Fernanda Torres e os alienígenas

Fernanda Torres e os alienígenas

Lia Calder e Thais Françoso: "A sétima arte, assim como as demais manifestações culturais, revelam o retrato do seu tempo"

Por Lia Calder e Thais Françoso

Em frente a uma sala de cinema, duas mulheres escolhem o que irão assistir. Uma delas tem uma regra: um filme deve ter três requisitos: (1) no mínimo duas mulheres com nomes que (2) mantenham diálogo (3) sobre algum assunto além de uma figura masculina. O último filme aprovado, diz a criadora, era sobre alienígenas.
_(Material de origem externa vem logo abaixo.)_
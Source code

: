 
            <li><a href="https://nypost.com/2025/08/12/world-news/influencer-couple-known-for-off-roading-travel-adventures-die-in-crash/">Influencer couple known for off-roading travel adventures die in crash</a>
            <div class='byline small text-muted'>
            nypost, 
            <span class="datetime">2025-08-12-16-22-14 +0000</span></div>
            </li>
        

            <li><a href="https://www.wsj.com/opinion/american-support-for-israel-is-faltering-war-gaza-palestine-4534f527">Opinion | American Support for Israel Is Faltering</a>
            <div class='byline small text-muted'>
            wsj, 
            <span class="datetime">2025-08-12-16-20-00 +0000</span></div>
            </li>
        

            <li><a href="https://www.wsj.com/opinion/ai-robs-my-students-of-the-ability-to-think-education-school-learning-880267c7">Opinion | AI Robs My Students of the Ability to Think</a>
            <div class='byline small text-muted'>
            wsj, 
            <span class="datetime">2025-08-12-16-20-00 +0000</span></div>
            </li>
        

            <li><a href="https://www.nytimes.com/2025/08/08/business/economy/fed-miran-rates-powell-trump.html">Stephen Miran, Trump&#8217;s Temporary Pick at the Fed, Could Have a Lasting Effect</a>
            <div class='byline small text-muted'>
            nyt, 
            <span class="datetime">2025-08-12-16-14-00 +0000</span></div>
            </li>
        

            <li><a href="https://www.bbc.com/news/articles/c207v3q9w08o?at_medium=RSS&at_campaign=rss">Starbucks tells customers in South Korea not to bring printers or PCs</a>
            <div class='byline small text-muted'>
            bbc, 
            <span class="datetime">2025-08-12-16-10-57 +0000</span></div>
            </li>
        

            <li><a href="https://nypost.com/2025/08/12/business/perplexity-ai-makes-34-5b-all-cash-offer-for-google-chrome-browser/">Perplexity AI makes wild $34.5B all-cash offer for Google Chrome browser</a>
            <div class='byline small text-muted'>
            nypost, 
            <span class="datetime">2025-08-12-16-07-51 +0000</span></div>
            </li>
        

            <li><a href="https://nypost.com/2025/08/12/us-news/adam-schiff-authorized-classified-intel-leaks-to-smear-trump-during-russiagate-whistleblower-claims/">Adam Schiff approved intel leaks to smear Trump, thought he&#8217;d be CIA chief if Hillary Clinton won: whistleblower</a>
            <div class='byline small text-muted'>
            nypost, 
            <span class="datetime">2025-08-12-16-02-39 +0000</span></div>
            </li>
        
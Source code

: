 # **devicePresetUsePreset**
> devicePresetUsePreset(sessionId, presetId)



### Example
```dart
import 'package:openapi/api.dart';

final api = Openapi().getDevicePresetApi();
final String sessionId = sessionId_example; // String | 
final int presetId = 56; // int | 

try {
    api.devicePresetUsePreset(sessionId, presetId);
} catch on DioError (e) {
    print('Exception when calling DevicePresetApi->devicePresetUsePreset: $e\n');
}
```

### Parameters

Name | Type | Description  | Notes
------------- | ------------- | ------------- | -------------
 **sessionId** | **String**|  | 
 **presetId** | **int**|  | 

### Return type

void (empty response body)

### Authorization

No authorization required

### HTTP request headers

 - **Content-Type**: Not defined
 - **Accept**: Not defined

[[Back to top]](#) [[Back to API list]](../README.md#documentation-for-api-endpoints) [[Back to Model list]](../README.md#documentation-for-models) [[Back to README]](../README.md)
Essa é uma das edições da tirinha Dykes to Watch Out For, da cartunista Alison Bechdel, publicada em 1985. A regra da personagem é usada até hoje para discutir o papel social das mulheres por meio da representação das pessoas do gênero feminino no cinema.

A sétima arte, assim como as demais manifestações culturais, revelam o retrato do seu tempo. Filmes são um registro da sociedade e do zeitgeist.

No sentido contrário, também moldam ideias sobre grupos sociais e discussões que compõem o imaginário popular.

A reflexão sobre a forma pela qual as mulheres e outros grupos marginalizados são representados nas plataformas audiovisuais é o foco do trabalho do Instituto Geena Davis. Fundado em 2004 pela atriz e ativista que dá nome à organização, o Instituto entende o impacto destas representações no tal imaginário popular e realiza pesquisas sobre o que está em frente e atrás das câmeras.

Em uma pesquisa sobre maternidade, por exemplo, o Instituto constatou que 9 em cada 10 provedores de uma família heterossexual, em filmes e séries de TV, são representados por homens — um retrato completamente descolado da realidade.

No Brasil, por exemplo, 50% dos lares são chefiados por mulheres. Nas cenas domésticas, os cuidados com crianças e lares não são colocados em perspectiva — as crianças aparecem vestidas, limpas e alimentadas. A casa é organizada sem que se evidencie o trabalho que isso requer. Na vida real, como já trouxemos aqui, este trabalho invisibilizado, subvalorizado e não remunerado recai, em geral, sobre as mulheres.

Na premiação do Globo de Ouro de 2015, Reese Witherspoon relembrou outro lugar comum e falacioso da ficção: em momentos de crise, as mulheres normalmente se dirigem a um homem com a pergunta “o que faremos agora?” reforçando o estereótipo de fragilidade e incapacidade.

Dez anos depois, na mesma premiação, temos o reconhecimento de Fernanda Torres por sua incrível performance em Ainda Estou Aqui — filme sobre a vida de Eunice Paiva, mulher real, que, frente ao momento de crise causado pelos crimes cometidos pelo Estado Brasileiro durante a ditadura militar não apenas defendeu a sua família, mas também a vida e memória de vítimas desse regime, a democracia brasileira e os direitos de povos indígenas.

E o fez sorrindo.

Está aí uma maravilhosa alternativa ao filme de alienígenas para a personagem de Bechdel.